Moonlighting made headlines after food-aggregator platform Swiggy early August allowed employees to work on external projects for money or pro-bono subject to certain guidelines and restrictions.

What is Moonlighting?

Moonlighting refers to employees taking up a second job or work assignments during normal work hours or outside them. Most companies in India prohibit staff from taking up additional jobs over concerns like conflicts of interest, job performance, or misuse of an employer’s resources.

The debate around moonlighting has divided the industry, drawing sharp reactions. Swiggy said a significant portion of the working population discovered new hobbies and perhaps even an activity that provides an additional source of income during the Covid-19 lockdowns. The company believes that working on such projects can significantly contribute to both the professional and personal development of an individual.

But a few days later, on August 20th, Wipro Chairman trashed the idea of moonlighting in the tech industry, calling it “cheating – plain and simple”.

The trend caught up during the two years of the pandemic — when work from home became a norm. A survey of 400 people across the IT and ITeS space by Kotak Institutional Equities in July revealed that an astounding 65% of the respondents knew of people pursuing part-time opportunities or moonlighting while working from home.

Arjun Ramaraju, CEO, Conneqt Digital says, like WFH, views on moonlighting too will evolve. Staff take up projects secretly in absence of rules. Firms should not be dismissive of innovative options.

But the IT industry is not convinced. Infosys on Monday sent an email to its employees reminding them that dual employment is not permitted under the company’s Employee Handbook and Code of Conduct.

Infosys also highlighted a clause from its offer letter which states that employees cannot take up such assignments without the company’s consent.
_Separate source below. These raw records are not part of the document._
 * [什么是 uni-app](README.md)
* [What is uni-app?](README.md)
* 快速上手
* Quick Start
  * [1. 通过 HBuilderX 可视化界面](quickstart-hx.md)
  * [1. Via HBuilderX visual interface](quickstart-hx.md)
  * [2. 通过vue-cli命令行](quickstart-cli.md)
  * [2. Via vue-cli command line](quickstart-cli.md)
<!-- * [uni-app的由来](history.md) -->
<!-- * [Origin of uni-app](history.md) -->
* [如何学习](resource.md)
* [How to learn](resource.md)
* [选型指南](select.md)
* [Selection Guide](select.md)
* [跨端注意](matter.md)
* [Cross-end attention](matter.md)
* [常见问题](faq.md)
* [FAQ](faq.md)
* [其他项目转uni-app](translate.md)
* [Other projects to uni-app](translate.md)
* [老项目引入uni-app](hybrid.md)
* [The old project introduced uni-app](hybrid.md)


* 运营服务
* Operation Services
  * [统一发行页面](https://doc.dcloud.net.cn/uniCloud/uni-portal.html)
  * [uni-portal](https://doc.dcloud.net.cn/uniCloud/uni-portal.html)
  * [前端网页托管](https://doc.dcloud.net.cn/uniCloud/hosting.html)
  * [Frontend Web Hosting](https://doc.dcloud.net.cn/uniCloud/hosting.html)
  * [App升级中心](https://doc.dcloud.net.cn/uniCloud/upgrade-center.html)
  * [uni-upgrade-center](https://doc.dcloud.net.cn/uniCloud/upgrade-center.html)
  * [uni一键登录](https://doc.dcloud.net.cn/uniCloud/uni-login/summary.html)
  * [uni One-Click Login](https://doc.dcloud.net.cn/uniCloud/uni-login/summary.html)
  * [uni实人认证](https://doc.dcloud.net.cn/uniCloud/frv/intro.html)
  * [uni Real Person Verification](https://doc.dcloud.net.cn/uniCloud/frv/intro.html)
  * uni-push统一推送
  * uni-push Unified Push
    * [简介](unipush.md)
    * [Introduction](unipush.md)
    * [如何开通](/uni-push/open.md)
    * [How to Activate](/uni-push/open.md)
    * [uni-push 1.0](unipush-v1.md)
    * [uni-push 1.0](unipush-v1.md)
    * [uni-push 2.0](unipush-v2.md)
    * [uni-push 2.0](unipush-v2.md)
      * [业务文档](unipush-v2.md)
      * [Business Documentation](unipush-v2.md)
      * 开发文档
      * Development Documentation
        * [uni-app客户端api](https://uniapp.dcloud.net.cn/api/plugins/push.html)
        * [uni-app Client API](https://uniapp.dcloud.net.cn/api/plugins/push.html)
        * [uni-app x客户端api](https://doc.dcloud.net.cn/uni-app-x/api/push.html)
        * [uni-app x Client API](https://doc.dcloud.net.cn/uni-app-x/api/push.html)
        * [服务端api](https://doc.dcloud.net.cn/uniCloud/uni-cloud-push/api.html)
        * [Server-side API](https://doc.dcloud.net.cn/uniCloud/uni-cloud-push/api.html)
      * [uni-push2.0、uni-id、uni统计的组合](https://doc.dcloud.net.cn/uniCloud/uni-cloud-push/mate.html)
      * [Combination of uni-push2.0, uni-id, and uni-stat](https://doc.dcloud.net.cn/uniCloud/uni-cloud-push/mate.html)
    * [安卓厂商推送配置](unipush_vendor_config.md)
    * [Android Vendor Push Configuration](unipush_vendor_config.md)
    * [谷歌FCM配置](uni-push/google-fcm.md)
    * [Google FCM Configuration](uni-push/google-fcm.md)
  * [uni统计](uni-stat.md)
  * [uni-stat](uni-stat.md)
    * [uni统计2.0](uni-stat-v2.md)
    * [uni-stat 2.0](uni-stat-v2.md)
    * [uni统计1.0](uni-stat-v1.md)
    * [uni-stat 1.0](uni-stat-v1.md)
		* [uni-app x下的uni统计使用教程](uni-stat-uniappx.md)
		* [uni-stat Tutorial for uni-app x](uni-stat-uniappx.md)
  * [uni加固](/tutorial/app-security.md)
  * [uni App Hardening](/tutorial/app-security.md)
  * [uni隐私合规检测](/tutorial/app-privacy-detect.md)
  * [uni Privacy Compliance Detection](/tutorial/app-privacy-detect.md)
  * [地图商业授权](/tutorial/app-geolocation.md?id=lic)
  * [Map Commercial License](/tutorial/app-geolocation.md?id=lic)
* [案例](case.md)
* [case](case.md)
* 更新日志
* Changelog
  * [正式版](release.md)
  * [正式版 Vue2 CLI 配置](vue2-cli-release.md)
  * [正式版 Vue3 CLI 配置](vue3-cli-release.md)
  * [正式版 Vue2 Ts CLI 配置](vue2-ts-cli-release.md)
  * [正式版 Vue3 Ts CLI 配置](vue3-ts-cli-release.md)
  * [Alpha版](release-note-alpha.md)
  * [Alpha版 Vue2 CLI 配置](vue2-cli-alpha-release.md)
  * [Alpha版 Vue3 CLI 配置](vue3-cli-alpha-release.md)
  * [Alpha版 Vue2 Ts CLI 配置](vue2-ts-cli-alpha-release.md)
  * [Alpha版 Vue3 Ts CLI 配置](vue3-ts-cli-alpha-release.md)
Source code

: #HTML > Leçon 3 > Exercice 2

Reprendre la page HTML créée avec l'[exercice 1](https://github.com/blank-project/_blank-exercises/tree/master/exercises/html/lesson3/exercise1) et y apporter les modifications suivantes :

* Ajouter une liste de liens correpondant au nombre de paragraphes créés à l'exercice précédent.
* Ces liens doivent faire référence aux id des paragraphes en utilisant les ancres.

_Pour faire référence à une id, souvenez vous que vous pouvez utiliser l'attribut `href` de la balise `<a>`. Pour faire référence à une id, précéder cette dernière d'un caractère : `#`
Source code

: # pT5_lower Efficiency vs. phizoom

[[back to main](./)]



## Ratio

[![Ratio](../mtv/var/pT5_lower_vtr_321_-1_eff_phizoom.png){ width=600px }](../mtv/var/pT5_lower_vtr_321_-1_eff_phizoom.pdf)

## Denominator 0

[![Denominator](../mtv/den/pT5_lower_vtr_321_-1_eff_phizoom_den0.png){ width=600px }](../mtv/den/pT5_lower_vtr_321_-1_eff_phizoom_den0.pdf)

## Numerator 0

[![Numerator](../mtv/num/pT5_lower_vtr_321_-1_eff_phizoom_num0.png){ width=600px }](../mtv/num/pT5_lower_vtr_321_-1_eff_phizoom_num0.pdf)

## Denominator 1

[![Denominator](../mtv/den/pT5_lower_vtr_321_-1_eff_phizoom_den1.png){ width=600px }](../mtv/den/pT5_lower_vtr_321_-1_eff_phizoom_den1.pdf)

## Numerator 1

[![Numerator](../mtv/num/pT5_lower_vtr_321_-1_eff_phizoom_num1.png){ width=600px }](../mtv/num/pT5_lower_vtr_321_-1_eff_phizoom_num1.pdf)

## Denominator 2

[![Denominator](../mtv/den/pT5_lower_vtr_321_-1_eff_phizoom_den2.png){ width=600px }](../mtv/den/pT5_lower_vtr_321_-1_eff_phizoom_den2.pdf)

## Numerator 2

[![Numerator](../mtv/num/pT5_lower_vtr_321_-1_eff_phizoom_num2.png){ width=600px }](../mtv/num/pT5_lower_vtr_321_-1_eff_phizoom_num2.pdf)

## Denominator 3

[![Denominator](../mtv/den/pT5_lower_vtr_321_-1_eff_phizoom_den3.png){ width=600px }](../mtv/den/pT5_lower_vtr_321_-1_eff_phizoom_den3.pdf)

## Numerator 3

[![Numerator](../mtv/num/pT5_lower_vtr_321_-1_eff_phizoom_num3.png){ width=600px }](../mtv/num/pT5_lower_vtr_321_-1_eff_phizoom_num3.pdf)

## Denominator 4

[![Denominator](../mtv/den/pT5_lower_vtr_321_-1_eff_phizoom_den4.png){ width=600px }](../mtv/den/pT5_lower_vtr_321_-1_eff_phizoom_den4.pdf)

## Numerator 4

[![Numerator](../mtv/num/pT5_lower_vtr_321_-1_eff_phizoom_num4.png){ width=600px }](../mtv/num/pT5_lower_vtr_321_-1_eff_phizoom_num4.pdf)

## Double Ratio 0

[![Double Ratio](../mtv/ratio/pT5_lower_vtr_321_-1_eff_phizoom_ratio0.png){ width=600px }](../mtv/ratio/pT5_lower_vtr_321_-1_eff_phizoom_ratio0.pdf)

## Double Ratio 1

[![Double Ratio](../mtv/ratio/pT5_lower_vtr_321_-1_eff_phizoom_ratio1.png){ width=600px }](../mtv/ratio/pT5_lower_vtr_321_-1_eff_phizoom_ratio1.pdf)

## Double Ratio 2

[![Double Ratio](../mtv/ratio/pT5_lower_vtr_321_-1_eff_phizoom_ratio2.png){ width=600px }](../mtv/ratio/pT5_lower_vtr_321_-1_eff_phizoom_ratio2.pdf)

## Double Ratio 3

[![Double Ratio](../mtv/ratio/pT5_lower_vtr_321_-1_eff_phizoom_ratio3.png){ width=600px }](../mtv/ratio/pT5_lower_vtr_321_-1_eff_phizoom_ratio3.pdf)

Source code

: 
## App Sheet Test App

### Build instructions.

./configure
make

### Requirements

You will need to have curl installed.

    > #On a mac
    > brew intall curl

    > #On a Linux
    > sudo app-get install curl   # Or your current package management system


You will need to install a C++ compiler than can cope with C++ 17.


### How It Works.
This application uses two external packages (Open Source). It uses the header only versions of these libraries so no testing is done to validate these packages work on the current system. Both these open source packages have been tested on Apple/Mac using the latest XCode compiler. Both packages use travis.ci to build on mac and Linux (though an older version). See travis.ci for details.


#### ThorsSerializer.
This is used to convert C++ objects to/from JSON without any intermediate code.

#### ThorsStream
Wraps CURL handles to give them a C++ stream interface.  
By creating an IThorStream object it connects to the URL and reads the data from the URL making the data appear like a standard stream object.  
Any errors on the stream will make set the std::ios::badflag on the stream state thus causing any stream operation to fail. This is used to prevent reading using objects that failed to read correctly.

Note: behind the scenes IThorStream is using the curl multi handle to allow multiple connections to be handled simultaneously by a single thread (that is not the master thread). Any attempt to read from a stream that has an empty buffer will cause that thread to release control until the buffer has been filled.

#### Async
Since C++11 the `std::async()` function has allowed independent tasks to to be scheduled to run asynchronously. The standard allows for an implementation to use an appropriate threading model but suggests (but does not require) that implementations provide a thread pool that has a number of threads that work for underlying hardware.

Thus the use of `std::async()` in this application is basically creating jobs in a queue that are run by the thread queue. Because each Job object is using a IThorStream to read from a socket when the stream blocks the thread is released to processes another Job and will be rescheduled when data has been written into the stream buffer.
The IT major said that the consent may be given subject to any terms and conditions that the company may think fit and may be withdrawn at any time at the discretion of the company.

“No Two-Timing – No Moonlighting – No Double Lives” – the email proclaimed, adding that any violation of the clause may lead to termination.

Will companies adopting moonlighting policies have an edge in attracting talent relative to those who bar it?

Ramaraju of Conneqt Digital says, firms with moonlighting policy can attract high end talent. This is similar to internal crowdsourcing policy. Coders saving on commuting time choose to take up paid gigs

Pune-based IT union NITES said the clause cited by Infosys in its mailer was arbitrary in nature and emphasised that “what the employees do outside working hours is their prerogative”.

Tech Mahindra’s CP Gurnani tweeted recently that it is necessary to keep changing with the times and that he “welcomes disruption in the ways we work.” He said that employees meeting their efficiency and productivity targets should be free to make the extra buck as long as there is transparency.

India Inc should see this as the right time to participate in the debate and be receptible to multiple perspectives, including those of the workforce.